:: Information ::
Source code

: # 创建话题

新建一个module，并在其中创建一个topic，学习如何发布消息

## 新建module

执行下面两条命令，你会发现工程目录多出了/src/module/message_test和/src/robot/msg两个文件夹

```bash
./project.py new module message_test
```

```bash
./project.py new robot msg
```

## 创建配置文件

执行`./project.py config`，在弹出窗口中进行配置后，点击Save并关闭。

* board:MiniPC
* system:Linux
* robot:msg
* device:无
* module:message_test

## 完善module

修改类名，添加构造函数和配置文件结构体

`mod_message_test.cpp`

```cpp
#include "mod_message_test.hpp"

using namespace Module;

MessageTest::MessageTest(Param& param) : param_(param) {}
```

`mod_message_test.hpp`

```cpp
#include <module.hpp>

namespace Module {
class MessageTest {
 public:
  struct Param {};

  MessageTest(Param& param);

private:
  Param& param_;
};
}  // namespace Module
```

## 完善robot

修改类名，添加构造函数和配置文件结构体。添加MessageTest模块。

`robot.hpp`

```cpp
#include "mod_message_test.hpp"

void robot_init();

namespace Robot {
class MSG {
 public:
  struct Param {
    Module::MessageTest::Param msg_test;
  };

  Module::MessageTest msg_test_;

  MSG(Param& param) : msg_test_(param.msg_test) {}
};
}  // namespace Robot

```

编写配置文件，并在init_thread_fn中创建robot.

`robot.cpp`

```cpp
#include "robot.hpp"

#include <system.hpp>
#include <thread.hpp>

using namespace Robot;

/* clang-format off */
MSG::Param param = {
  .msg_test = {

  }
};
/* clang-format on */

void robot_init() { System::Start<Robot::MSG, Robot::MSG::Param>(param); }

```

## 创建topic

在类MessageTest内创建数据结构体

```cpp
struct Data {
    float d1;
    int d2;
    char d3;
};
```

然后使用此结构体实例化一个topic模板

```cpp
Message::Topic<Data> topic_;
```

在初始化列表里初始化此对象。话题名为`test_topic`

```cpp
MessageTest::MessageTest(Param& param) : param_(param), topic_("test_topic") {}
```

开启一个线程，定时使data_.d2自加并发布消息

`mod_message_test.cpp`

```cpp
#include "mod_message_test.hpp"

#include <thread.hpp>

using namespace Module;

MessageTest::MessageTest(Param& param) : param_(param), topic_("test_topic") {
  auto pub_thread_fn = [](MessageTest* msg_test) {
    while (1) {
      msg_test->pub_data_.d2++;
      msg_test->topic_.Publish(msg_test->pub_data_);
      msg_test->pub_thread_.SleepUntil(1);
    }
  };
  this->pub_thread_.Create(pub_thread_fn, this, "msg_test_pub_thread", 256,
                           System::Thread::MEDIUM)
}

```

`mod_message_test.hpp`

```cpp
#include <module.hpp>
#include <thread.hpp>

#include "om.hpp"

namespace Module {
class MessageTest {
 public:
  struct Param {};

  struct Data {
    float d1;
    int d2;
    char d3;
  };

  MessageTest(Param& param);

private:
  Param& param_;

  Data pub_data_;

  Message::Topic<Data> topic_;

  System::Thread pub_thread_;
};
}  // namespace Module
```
:::
:: Information ::
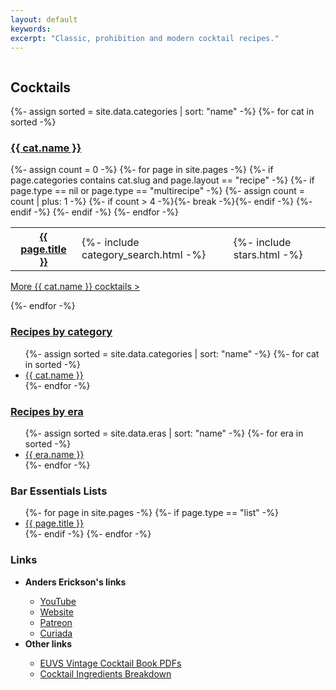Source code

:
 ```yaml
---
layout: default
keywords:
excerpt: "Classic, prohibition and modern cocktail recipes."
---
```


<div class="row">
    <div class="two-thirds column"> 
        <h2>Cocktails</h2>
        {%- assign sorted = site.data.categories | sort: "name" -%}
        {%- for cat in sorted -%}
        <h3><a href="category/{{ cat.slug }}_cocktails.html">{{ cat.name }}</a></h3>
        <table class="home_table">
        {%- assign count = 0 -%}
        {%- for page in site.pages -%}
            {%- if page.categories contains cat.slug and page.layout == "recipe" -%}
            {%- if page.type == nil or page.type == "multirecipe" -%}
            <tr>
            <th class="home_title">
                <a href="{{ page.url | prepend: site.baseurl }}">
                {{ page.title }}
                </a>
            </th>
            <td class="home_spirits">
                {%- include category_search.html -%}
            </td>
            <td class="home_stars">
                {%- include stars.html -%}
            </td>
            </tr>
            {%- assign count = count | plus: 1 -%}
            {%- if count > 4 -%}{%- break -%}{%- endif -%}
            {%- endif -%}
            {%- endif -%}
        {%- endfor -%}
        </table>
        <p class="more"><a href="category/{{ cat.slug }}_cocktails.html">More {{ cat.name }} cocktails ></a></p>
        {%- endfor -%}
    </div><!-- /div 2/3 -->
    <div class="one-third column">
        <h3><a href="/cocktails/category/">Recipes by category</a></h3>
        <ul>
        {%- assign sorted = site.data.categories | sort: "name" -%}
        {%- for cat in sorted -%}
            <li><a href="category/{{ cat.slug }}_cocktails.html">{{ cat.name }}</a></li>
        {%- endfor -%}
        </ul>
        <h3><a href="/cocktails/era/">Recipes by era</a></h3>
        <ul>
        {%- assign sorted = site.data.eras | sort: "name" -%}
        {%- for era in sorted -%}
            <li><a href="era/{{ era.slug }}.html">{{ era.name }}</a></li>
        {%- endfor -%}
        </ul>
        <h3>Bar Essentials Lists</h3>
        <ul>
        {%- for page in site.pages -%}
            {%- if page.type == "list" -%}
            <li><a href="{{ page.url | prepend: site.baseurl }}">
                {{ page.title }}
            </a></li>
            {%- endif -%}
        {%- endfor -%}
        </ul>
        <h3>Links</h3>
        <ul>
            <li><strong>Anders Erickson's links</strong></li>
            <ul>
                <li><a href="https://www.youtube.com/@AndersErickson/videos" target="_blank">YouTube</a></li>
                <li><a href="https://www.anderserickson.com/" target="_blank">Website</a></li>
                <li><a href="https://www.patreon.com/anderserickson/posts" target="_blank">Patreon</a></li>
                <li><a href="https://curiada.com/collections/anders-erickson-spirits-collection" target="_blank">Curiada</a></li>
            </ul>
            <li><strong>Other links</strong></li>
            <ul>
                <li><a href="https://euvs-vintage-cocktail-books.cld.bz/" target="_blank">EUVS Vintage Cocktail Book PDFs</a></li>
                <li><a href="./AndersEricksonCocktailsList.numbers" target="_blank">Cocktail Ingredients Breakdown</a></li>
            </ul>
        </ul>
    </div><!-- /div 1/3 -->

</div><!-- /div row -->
:::
→ Task objective:
Could you copy every line from the records that mentions the word "column"?

→ Response to the task:
    <div class="two-thirds column"> 
    <div class="one-third column">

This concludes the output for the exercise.